Given data: Begin

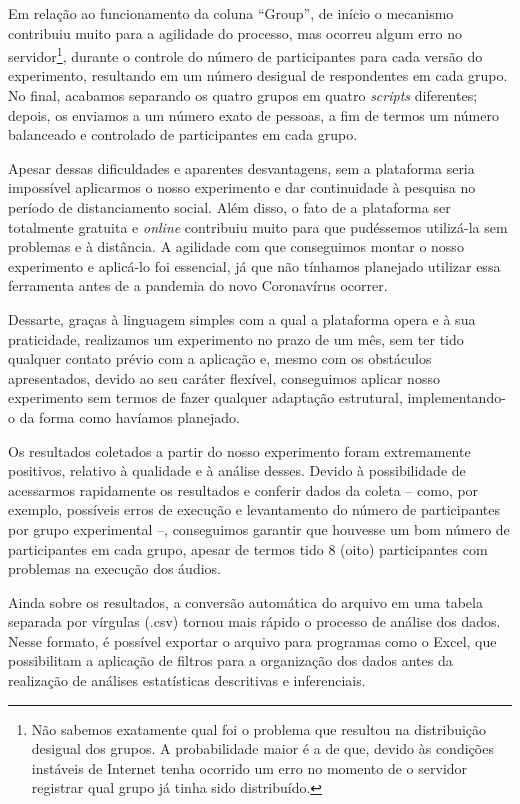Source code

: \documentclass{textolivre}
\begin{document}
Em relação ao funcionamento da coluna “Group”, de início o mecanismo contribuiu muito para a agilidade do processo, mas ocorreu algum erro no servidor\footnote{Não sabemos exatamente qual foi o problema que resultou na distribuição desigual dos grupos. A probabilidade maior é a de que, devido às condições instáveis de Internet tenha ocorrido um erro no momento de o servidor registrar qual grupo já tinha sido distribuído.}, durante o controle do número de participantes para cada versão do experimento, resultando em um número desigual de respondentes em cada grupo. No final, acabamos separando os quatro grupos em quatro \emph{scripts} diferentes; depois, os enviamos a um número exato de pessoas, a fim de termos um número balanceado e controlado de participantes em cada grupo.

Apesar dessas dificuldades e aparentes desvantagens, sem a plataforma seria impossível aplicarmos o nosso experimento e dar continuidade à pesquisa no período de distanciamento social. Além disso, o fato de a plataforma ser totalmente gratuita e \textit{online} contribuiu muito para que pudéssemos utilizá-la sem problemas e à distância. A agilidade com que conseguimos montar o nosso experimento e aplicá-lo foi essencial, já que não tínhamos planejado utilizar essa ferramenta antes de a pandemia do novo Coronavírus ocorrer.

Dessarte, graças à linguagem simples com a qual a plataforma opera e à sua praticidade, realizamos um experimento no prazo de um mês, sem ter tido qualquer contato prévio com a aplicação e, mesmo com os obstáculos apresentados, devido ao seu caráter flexível, conseguimos aplicar nosso experimento sem termos de fazer qualquer adaptação estrutural, implementando-o da forma como havíamos planejado.
	
Os resultados coletados a partir do nosso experimento foram extremamente positivos, relativo à qualidade e à análise desses. Devido à possibilidade de acessarmos rapidamente os resultados e conferir dados da coleta – como, por exemplo, possíveis erros de execução e levantamento do número de participantes por grupo experimental –, conseguimos garantir que houvesse um bom número de participantes em cada grupo, apesar de termos tido 8 (oito) participantes com problemas na execução dos áudios.

Ainda sobre os resultados, a conversão automática do arquivo em uma tabela separada por vírgulas (.csv) tornou mais rápido o processo de análise dos dados. Nesse formato, é possível exportar o arquivo para programas como o Excel, que possibilitam a aplicação de filtros para a organização dos dados antes da realização de análises estatísticas descritivas e inferenciais.
\end{document}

Given data: End

- **Task description**
Every entry above should be returned exactly, with no images included.

- **Your response**
Source code

: \documentclass{textolivre}
\begin{document}
Em relação ao funcionamento da coluna “Group”, de início o mecanismo contribuiu muito para a agilidade do processo, mas ocorreu algum erro no servidor\footnote{Não sabemos exatamente qual foi o problema que resultou na distribuição desigual dos grupos. A probabilidade maior é a de que, devido às condições instáveis de Internet tenha ocorrido um erro no momento de o servidor registrar qual grupo já tinha sido distribuído.}, durante o controle do número de participantes para cada versão do experimento, resultando em um número desigual de respondentes em cada grupo. No final, acabamos separando os quatro grupos em quatro \emph{scripts} diferentes; depois, os enviamos a um número exato de pessoas, a fim de termos um número balanceado e controlado de participantes em cada grupo.

Apesar dessas dificuldades e aparentes desvantagens, sem a plataforma seria impossível aplicarmos o nosso experimento e dar continuidade à pesquisa no período de distanciamento social. Além disso, o fato de a plataforma ser totalmente gratuita e \textit{online} contribuiu muito para que pudéssemos utilizá-la sem problemas e à distância. A agilidade com que conseguimos montar o nosso experimento e aplicá-lo foi essencial, já que não tínhamos planejado utilizar essa ferramenta antes de a pandemia do novo Coronavírus ocorrer.

Dessarte, graças à linguagem simples com a qual a plataforma opera e à sua praticidade, realizamos um experimento no prazo de um mês, sem ter tido qualquer contato prévio com a aplicação e, mesmo com os obstáculos apresentados, devido ao seu caráter flexível, conseguimos aplicar nosso experimento sem termos de fazer qualquer adaptação estrutural, implementando-o da forma como havíamos planejado.
	
Os resultados coletados a partir do nosso experimento foram extremamente positivos, relativo à qualidade e à análise desses. Devido à possibilidade de acessarmos rapidamente os resultados e conferir dados da coleta – como, por exemplo, possíveis erros de execução e levantamento do número de participantes por grupo experimental –, conseguimos garantir que houvesse um bom número de participantes em cada grupo, apesar de termos tido 8 (oito) participantes com problemas na execução dos áudios.

Ainda sobre os resultados, a conversão automática do arquivo em uma tabela separada por vírgulas (.csv) tornou mais rápido o processo de análise dos dados. Nesse formato, é possível exportar o arquivo para programas como o Excel, que possibilitam a aplicação de filtros para a organização dos dados antes da realização de análises estatísticas descritivas e inferenciais.
\end{document}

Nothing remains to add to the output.